1. A print sensor, comprising:

a swipe sensor array that includes a number of sensor elements arranged in at least two columns with a gap separating each adjacent column and each sensor element in each adjacent column,

wherein, when scanning, a user swipes a print perpendicular to said at least two columns, each gap in a first column is overlapped by the sensor elements in the adjacent column, and

wherein each sensor element generates signals related to a portion of a print when the print is positioned adjacent a top portion of the sensor element.

2. The print sensor of claim 1, wherein each sensor element is a silicon-based capacitive semiconductor chip.

3. The print sensor of claim 1, wherein the swipe sensor array lays in a plastic matrix.

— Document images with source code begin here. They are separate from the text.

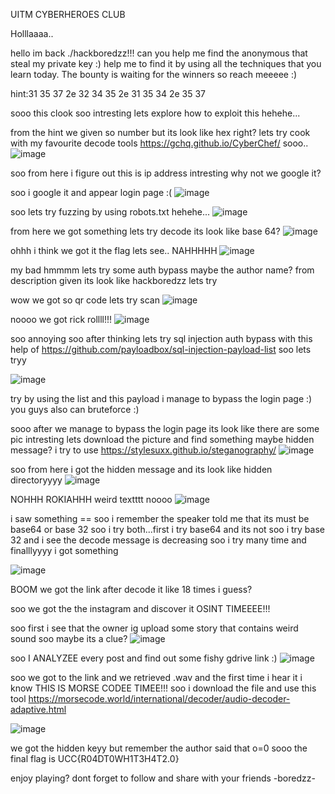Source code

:UITM CYBERHEROES CLUB

Holllaaaa..

hello im back ./hackboredzz!!! can you help me find the anonymous that steal my private key :) help me to find it by using all the techniques that you learn today. The bounty is waiting for the winners so reach meeeee :)

hint:31 35 37 2e 32 34 35 2e 31 35 34 2e 35 37

sooo this clook soo intresting lets explore how to exploit this hehehe...

from the hint we given so number but its look like hex right? lets try cook with my favourite decode tools https://gchq.github.io/CyberChef/ sooo..
![image](https://github.com/miroollya/MINI-CTF-WRITE-UP-2.0/assets/129681351/5563bd58-02f6-4101-ac84-51dbe7e3a047)

soo from here i figure out this is ip address intresting why not we google it?

soo i google it and appear login page :(
![image](https://github.com/miroollya/MINI-CTF-WRITE-UP-2.0/assets/129681351/9294caf9-0177-4d39-8f2a-d6880037efea)

soo lets try fuzzing by using robots.txt hehehe...
![image](https://github.com/miroollya/MINI-CTF-WRITE-UP-2.0/assets/129681351/308c5f38-6945-4fc9-9ad2-9051aa1901ac)

from here we got something lets try decode its look like base 64?
![image](https://github.com/miroollya/MINI-CTF-WRITE-UP-2.0/assets/129681351/04a5eca9-7d56-470d-a5bb-e01eaee69d4a)

ohhh i think we got it the flag lets see..
NAHHHHH
![image](https://github.com/miroollya/MINI-CTF-WRITE-UP-2.0/assets/129681351/5ee962bc-72c8-4bae-8900-be0321a0903e)

my bad hmmmm lets try some auth bypass maybe the author name? from description given its look like hackboredzz lets try

wow we got so qr code lets try scan
![image](https://github.com/miroollya/MINI-CTF-WRITE-UP-2.0/assets/129681351/64b36fdc-ca13-4ac9-a047-1f7942c87740)

noooo we got rick rollll!!!
![image](https://github.com/miroollya/MINI-CTF-WRITE-UP-2.0/assets/129681351/7cbac8bd-3490-4bad-bddb-0b1cfdbb19fa)

soo annoying soo after thinking lets try sql injection auth bypass with this help of https://github.com/payloadbox/sql-injection-payload-list soo lets tryy

![image](https://github.com/miroollya/MINI-CTF-WRITE-UP-2.0/assets/129681351/b7e46631-2f72-4957-8899-1be1f66d696b)

try by using the list and this payload i manage to bypass the login page :)
you guys also can bruteforce :)

sooo after we manage to bypass the login page its look like there are some pic intresting lets download the picture and find something maybe hidden message?
i try to use https://stylesuxx.github.io/steganography/
![image](https://github.com/miroollya/MINI-CTF-WRITE-UP-2.0/assets/129681351/0cafa4ed-7d38-4731-ae3d-c970808c99a1)

soo from here i got the hidden message and its look like hidden directoryyyy
![image](https://github.com/miroollya/MINI-CTF-WRITE-UP-2.0/assets/129681351/f12a38ea-b912-430a-bd77-64b66abda900)

NOHHH ROKIAHHH 
weird textttt noooo
![image](https://github.com/miroollya/MINI-CTF-WRITE-UP-2.0/assets/129681351/268801ff-6a08-432d-966c-0019b39a26c5)

i saw something == soo i remember the speaker told me that its must be base64 or base 32 soo i try both...first i try base64 and its not soo i try base 32 and i see the decode message is decreasing soo i try many time and finalllyyyy i got something

![image](https://github.com/miroollya/MINI-CTF-WRITE-UP-2.0/assets/129681351/b23dd753-158b-4571-aa71-e31d322b0c3d)

BOOM we got the link after decode it like 18 times i guess?

soo we got the the instagram and discover it OSINT TIMEEEE!!!

soo first i see that the owner ig upload some story that contains weird sound soo maybe its a clue? 
![image](https://github.com/miroollya/MINI-CTF-WRITE-UP-2.0/assets/129681351/646c8f99-6094-4342-8277-8bb3c7461635)

soo I ANALYZEE every post and find out some fishy gdrive link :)
![image](https://github.com/miroollya/MINI-CTF-WRITE-UP-2.0/assets/129681351/c3801d16-5e64-4399-b0a1-1101c7b9dbbb)

soo we got to the link and we retrieved .wav and the first time i hear it i know THIS IS MORSE CODEE TIMEE!!!
soo i download the file and use this tool https://morsecode.world/international/decoder/audio-decoder-adaptive.html

![image](https://github.com/miroollya/MINI-CTF-WRITE-UP-2.0/assets/129681351/780cca95-fb8f-48dc-a392-c60ae5dc2137)

we got the hidden keyy but remember the author said that o=0 sooo the final flag is UCC{R04DT0WH1T3H4T2.0}

enjoy playing? dont forget to follow and share with your friends -boredzz-











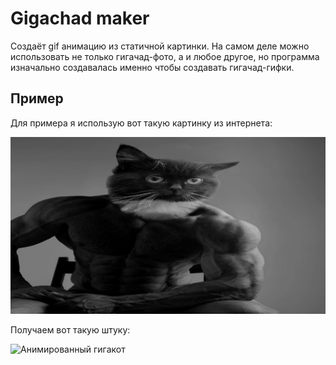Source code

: # Gigachad maker
Создаёт gif анимацию из статичной картинки. На самом деле можно использовать не только гигачад-фото, а и любое другое, но программа изначально создавалась именно чтобы создавать гигачад-гифки.

## Пример
Для примера я использую вот такую картинку из интернета: 

![Гигакот](example/gigacat.jpg)



Получаем вот такую штуку:

![Анимированный гигакот](example/out.gif)
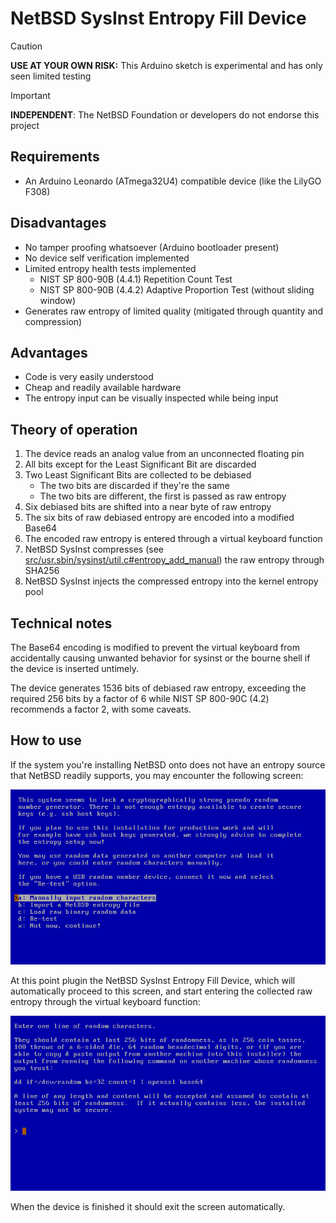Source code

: # NetBSD SysInst Entropy Fill Device

> [!CAUTION]
> **USE AT YOUR OWN RISK:** This Arduino sketch is experimental and has only seen limited testing

> [!IMPORTANT]
> **INDEPENDENT**: The NetBSD Foundation or developers do not endorse this project

## Requirements
* An Arduino Leonardo (ATmega32U4) compatible device (like the LilyGO F308)

## Disadvantages
* No tamper proofing whatsoever (Arduino bootloader present)
* No device self verification implemented
* Limited entropy health tests implemented
  - NIST SP 800-90B (4.4.1) Repetition Count Test
  - NIST SP 800-90B (4.4.2) Adaptive Proportion Test (without sliding window)
* Generates raw entropy of limited quality (mitigated through quantity and compression)

## Advantages
* Code is very easily understood
* Cheap and readily available hardware
* The entropy input can be visually inspected while being input

## Theory of operation

1. The device reads an analog value from an unconnected floating pin
2. All bits except for the Least Significant Bit are discarded
3. Two Least Significant Bits are collected to be debiased
   - The two bits are discarded if they're the same
   - The two bits are different, the first is passed as raw entropy
3. Six debiased bits are shifted into a near byte of raw entropy
4. The six bits of raw debiased entropy are encoded into a modified Base64
5. The encoded raw entropy is entered through a virtual keyboard function
6. NetBSD SysInst compresses (see [src/usr.sbin/sysinst/util.c#entropy_add_manual](https://github.com/NetBSD/src/blob/netbsd-10/usr.sbin/sysinst/util.c#L1154))
   the raw entropy through SHA256
7. NetBSD SysInst injects the compressed entropy into the kernel entropy pool

## Technical notes

The Base64 encoding is modified to prevent the virtual keyboard from accidentally
causing unwanted behavior for sysinst or the bourne shell if the device
is inserted untimely.

The device generates 1536 bits of debiased raw entropy, exceeding the required 256 bits
by a factor of 6 while NIST SP 800-90C (4.2) recommends a factor 2, with some caveats.

## How to use

If the system you're installing NetBSD onto does not have an entropy source
that NetBSD readily supports, you may encounter the following screen:

![SysInst Entropy Enter 1](img/sysinst-entropy-enter-1.png)

At this point plugin the NetBSD SysInst Entropy Fill Device, which will
automatically proceed to this screen, and start entering the collected
raw entropy through the virtual keyboard function:

![SysInst Entropy Enter 2](img/sysinst-entropy-enter-2.png)

When the device is finished it should exit the screen automatically.
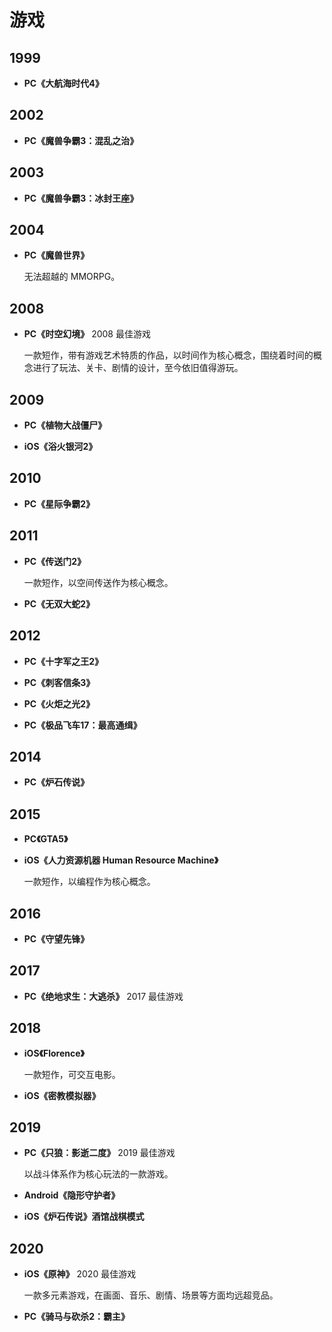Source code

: # 游戏

## 1999

- __PC《大航海时代4》__

## 2002

- __PC《魔兽争霸3：混乱之治》__

## 2003

- __PC《魔兽争霸3：冰封王座》__

## 2004

- __PC《魔兽世界》__

  无法超越的 MMORPG。

## 2008

- __PC《时空幻境》__ 2008 最佳游戏

  一款短作，带有游戏艺术特质的作品，以时间作为核心概念，围绕着时间的概念进行了玩法、关卡、剧情的设计，至今依旧值得游玩。

## 2009

- __PC《植物大战僵尸》__

- __iOS《浴火银河2》__

## 2010

- __PC《星际争霸2》__

## 2011

- __PC《传送门2》__

  一款短作，以空间传送作为核心概念。

- __PC《无双大蛇2》__

## 2012

- __PC《十字军之王2》__

- __PC《刺客信条3》__

- __PC《火炬之光2》__

- __PC《极品飞车17：最高通缉》__

## 2014

- __PC《炉石传说》__

## 2015

- __PC《GTA5》__

- __iOS《人力资源机器 Human Resource Machine》__

  一款短作，以编程作为核心概念。

## 2016

- __PC《守望先锋》__

## 2017

- __PC《绝地求生：大逃杀》__ 2017 最佳游戏

## 2018

- __iOS《Florence》__

  一款短作，可交互电影。

- __iOS《密教模拟器》__

## 2019

- __PC《只狼：影逝二度》__ 2019 最佳游戏

  以战斗体系作为核心玩法的一款游戏。

- __Android《隐形守护者》__

- __iOS《炉石传说》酒馆战棋模式__

## 2020

- __iOS《原神》__ 2020 最佳游戏

  一款多元素游戏，在画面、音乐、剧情、场景等方面均远超竞品。

- __PC《骑马与砍杀2：霸主》__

4. The print sensor of claim 3, wherein the plastic matrix is selected from the group consisting of a polymeric, polycarbonate, polyvinylchloride (PVC), polyester (PET), or similar material.

5. The print sensor of claim 3, wherein the plastic matrix provides the gap separating each adjacent column and each sensor element in each adjacent column.

6. The print sensor of claim 3, each sensor element further comprising a reinforcing layer attached to a bottom portion of each sensor element.

7. The print sensor of claim 3, wherein the reinforcing layer is a thin layer of at least one rigid material selected from the group consisting of aluminum plate, stainless steel, titanium, or other lightweight rigid material.

8. The print sensor of claim 3, wherein the plastic matrix is of standard credit card size and thickness.

9. The print sensor of claim 1, wherein the print includes prints from any digit or area, such as a finger, thumb, palm, toe, and the like, capable of producing a unique print.

10. A computing device, comprising:

a processor;

a memory disposed in communication with the processor;

a swipe sensor array disposed in communication with the processor, the sensor array including a number of sensor elements arranged in at least two columns with a gap separating each adjacent column and each sensor element in each adjacent column,

11. The computing device of claim 10, wherein each sensor element is a silicon-based capacitive semiconductor chip.

12. The computing device of claim 10, wherein the swipe sensor array lays in a plastic matrix.

13. The computing device of claim 12, wherein the plastic matrix is selected from the group consisting of a polymeric, polycarbonate, polyvinylchloride (PVC), polyester (PET), or similar material.

14. The computing device of claim 12, wherein the plastic matrix provides the gap separating each adjacent column and each sensor element in each adjacent column.

15. The computing device of claim 12, each sensor element further comprising a reinforcing layer attached to a bottom portion of each sensor element.

16. The computing device of claim 12, wherein the reinforcing layer is a thin layer of at least one rigid material selected from the group consisting of aluminum plate, stainless steel, titanium, or other lightweight rigid material.

17. The computing device of claim 12, wherein the plastic matrix is of standard credit card size and thickness.

18. The computing device of claim 10, wherein the print includes prints from any digit or area, such as a finger, thumb, palm, toe, and the like, capable of producing a unique print.

19. A method of capturing a print image, comprising:

providing a number of sensor elements arranged in at least two columns with a gap separating each adjacent column and each sensor element in each adjacent column,

generating signals from each sensor element related to a portion of the print when the print is positioned adjacent a top portion of the sensor element,

wherein, when scanning, a user swipes a print perpendicular to said at least two columns, each gap in a first column is overlapped by the sensor elements in the adjacent column.

20. The method of claim 17, further comprising attaching a reinforcing layer to the bottom portion of each sensor element.